4
votes

I am trying to understand the difference between two following code segments. One uses pages to get scan results, and the second one doesn't. I am wondering whether the second approach would work if the total number of items in the database is very large? AWS docs say that scan result is limited by 1 Mb. How does this affect version 2? Will it only get first 1 mb of results or would it still make database calls after each page?

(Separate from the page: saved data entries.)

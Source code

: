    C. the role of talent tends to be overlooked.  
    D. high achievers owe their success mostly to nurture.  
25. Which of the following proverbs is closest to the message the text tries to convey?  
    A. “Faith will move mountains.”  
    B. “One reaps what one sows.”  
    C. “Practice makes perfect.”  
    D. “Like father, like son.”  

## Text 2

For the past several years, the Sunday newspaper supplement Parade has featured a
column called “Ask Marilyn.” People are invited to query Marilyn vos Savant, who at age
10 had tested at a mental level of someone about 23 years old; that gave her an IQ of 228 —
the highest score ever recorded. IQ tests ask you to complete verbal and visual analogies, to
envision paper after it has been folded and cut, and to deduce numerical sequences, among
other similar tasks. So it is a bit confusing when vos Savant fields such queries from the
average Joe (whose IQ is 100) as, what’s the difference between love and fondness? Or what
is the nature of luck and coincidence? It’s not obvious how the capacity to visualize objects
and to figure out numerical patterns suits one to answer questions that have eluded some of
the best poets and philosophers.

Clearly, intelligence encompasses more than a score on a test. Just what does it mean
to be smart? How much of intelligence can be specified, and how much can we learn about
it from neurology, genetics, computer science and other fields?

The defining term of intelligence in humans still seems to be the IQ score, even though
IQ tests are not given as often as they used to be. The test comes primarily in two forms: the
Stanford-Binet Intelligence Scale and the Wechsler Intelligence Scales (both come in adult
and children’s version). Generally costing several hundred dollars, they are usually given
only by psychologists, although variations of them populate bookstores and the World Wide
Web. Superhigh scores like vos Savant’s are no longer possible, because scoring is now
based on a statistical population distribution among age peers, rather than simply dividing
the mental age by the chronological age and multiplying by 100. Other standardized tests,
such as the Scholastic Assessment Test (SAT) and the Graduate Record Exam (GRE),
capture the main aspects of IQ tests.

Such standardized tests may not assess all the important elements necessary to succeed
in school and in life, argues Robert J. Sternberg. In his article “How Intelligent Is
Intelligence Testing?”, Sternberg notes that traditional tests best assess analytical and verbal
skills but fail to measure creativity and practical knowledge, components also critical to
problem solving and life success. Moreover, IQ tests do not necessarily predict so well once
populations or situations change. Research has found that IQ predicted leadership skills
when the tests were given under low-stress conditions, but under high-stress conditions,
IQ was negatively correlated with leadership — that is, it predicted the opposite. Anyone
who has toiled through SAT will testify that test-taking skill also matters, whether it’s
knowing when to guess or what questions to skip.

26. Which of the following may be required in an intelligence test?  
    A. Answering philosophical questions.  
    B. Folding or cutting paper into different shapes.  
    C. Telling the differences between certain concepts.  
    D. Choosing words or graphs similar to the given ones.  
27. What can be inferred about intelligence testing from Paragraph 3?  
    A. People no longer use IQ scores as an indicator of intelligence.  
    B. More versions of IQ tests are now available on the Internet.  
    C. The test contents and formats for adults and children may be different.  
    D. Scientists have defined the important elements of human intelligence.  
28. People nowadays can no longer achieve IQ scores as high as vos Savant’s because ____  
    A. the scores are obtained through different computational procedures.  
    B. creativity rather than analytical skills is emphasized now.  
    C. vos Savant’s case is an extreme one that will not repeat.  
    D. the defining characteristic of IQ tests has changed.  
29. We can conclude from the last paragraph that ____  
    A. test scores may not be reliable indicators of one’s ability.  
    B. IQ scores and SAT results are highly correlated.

Note that I am using table.scan API, which is different from DynamoDBClient.scan api. See http://docs.aws.amazon.com/AWSJavaSDK/latest/javadoc/com/amazonaws/services/dynamodbv2/document/Table.html for API details.

Version 1 (using pages):

            ItemCollection<ScanOutcome> items = table.scan(spec);
            items.pages().forEach(page -> {
                for (Item item : page) {
                    response.add(item);
                }
            });

Version 2 (iterating over items without pages):

            ItemCollection<ScanOutcome> items = table.scan(spec);
            for (Item item : items) {
                    response.add(item);
            }
2

2 Answers

4
votes

Tofig is correct. There is no difference in between those two methods. The statement about the Scan result being limited to 1 MB is only true for the low-level API not for the Document API.
From the documentation of ItemCollection

A collection of Item's. An ItemCollection object maintains a cursor pointing to its current pages of data. Initially the cursor is positioned before the first page. The next method moves the cursor to the next row, and because it returns false when there are no more rows in the ItemCollection object, it can be used in a while loop to iterate through the collection. Network calls can be triggered when the collection is iterated across page boundaries.

1
votes

I have conducted an experiment where I have created 1000 records with 5kb size each. Then I've used version 2 to scan the table and still got all 1000 records, although total size is clearly > 1mb. Both versions scanned the whole table, so it seems there is no difference. It seems that ItemCollection handles pagination for you and there is no need to use pages, unless you want to control network calls and page size.